Collected data
____________

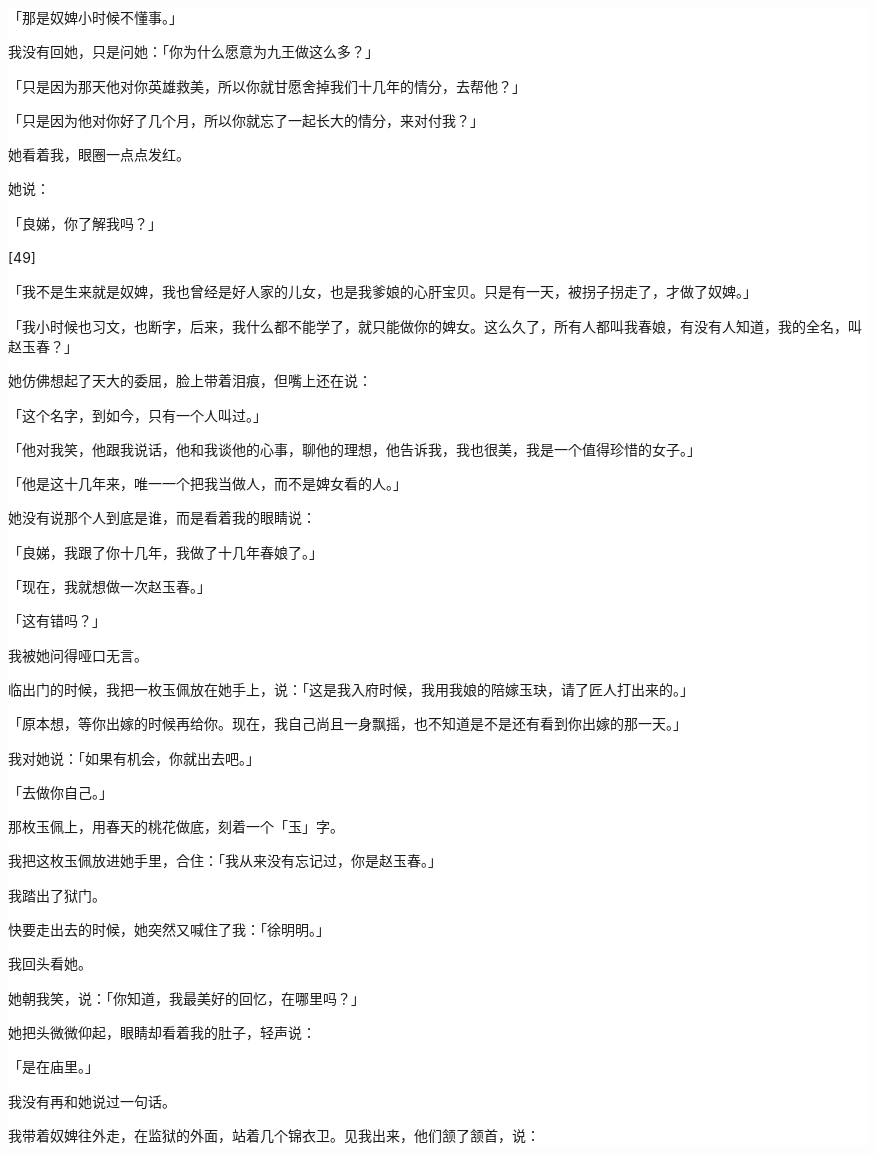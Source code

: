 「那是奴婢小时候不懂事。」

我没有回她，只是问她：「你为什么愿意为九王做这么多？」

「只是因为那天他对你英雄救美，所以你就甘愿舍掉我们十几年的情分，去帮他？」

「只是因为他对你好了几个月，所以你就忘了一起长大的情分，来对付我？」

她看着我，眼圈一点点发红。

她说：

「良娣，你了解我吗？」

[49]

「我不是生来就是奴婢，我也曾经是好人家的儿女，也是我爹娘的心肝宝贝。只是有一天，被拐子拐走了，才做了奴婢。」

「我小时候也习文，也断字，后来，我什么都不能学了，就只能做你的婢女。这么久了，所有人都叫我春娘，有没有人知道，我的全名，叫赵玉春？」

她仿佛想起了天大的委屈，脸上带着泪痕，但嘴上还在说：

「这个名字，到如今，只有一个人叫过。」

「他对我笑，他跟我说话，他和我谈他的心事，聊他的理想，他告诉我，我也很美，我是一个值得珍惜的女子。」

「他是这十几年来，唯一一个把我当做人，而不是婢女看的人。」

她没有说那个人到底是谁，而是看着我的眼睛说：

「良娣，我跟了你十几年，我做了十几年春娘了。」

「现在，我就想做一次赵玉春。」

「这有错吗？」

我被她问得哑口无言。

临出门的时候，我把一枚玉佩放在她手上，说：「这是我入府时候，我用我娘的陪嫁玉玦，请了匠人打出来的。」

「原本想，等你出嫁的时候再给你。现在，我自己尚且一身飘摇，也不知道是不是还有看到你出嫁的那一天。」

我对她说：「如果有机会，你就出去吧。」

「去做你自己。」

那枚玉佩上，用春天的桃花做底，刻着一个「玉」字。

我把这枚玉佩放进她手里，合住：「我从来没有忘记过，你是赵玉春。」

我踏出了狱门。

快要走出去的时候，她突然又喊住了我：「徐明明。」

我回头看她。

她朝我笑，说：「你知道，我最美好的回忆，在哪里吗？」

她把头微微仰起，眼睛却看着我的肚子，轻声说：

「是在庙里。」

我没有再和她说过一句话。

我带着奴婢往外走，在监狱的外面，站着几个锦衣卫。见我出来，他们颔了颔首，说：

____________

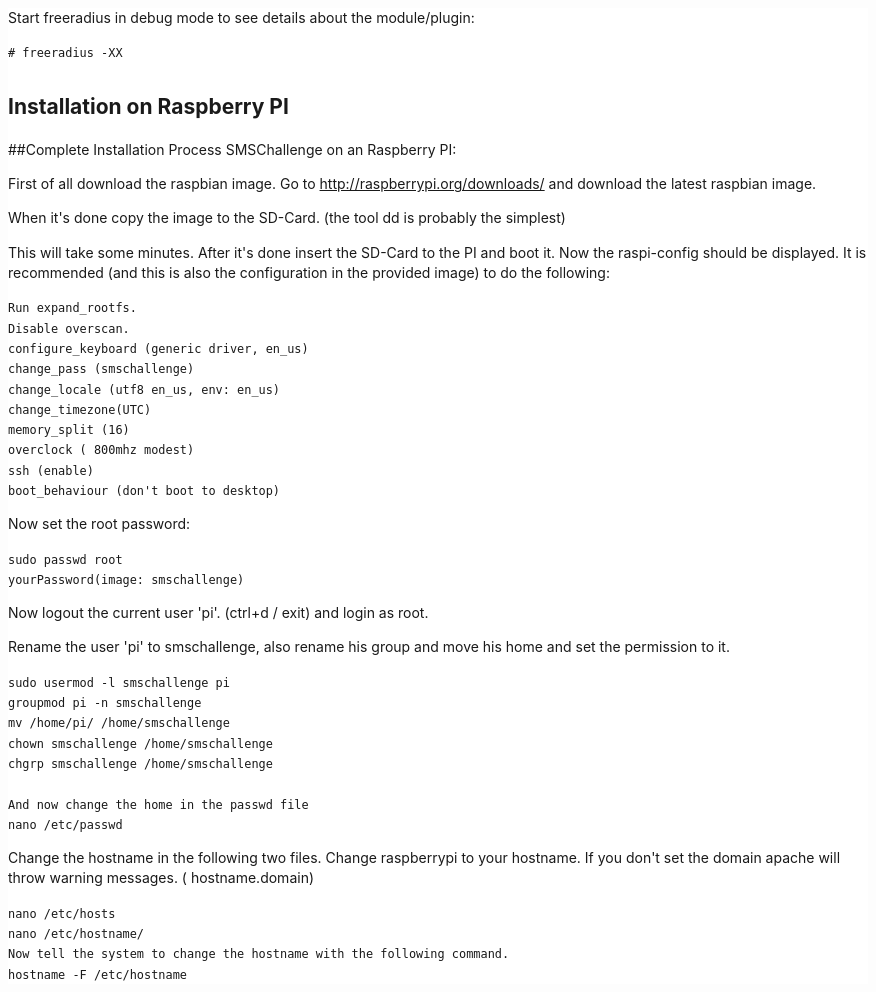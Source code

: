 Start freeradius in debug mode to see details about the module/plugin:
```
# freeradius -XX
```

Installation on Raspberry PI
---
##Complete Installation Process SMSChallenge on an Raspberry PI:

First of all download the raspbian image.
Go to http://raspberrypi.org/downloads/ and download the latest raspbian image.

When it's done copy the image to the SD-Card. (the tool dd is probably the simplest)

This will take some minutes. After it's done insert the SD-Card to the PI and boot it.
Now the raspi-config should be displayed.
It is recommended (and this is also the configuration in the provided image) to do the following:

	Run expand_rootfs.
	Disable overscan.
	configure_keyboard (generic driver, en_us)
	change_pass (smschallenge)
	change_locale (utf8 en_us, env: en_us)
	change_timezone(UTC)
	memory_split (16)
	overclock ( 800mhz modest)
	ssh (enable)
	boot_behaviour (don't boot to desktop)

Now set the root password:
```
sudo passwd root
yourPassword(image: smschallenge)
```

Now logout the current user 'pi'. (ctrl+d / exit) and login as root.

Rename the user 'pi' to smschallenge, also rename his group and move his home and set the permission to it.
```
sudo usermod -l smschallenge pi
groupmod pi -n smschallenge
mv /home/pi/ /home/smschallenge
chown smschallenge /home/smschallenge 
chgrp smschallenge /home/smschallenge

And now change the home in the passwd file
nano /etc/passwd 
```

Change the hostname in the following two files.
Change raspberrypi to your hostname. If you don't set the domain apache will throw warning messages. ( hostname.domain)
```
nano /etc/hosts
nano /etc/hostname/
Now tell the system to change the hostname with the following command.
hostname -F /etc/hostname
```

____________

* [Instructions to follow]:
In the entries above, find the line holding "快要走出去的时候，她突然又喊住了我：「徐明明。」" and the line holding "我带着奴婢往外走，在监狱的外面，站着几个锦衣卫。见我出来，他们颔了颔首，说：", then retype exactly those two lines and every line between them, and nothing else.

* [Completed exercise]:
快要走出去的时候，她突然又喊住了我：「徐明明。」

我回头看她。

她朝我笑，说：「你知道，我最美好的回忆，在哪里吗？」

她把头微微仰起，眼睛却看着我的肚子，轻声说：

「是在庙里。」

我没有再和她说过一句话。

我带着奴婢往外走，在监狱的外面，站着几个锦衣卫。见我出来，他们颔了颔首，说：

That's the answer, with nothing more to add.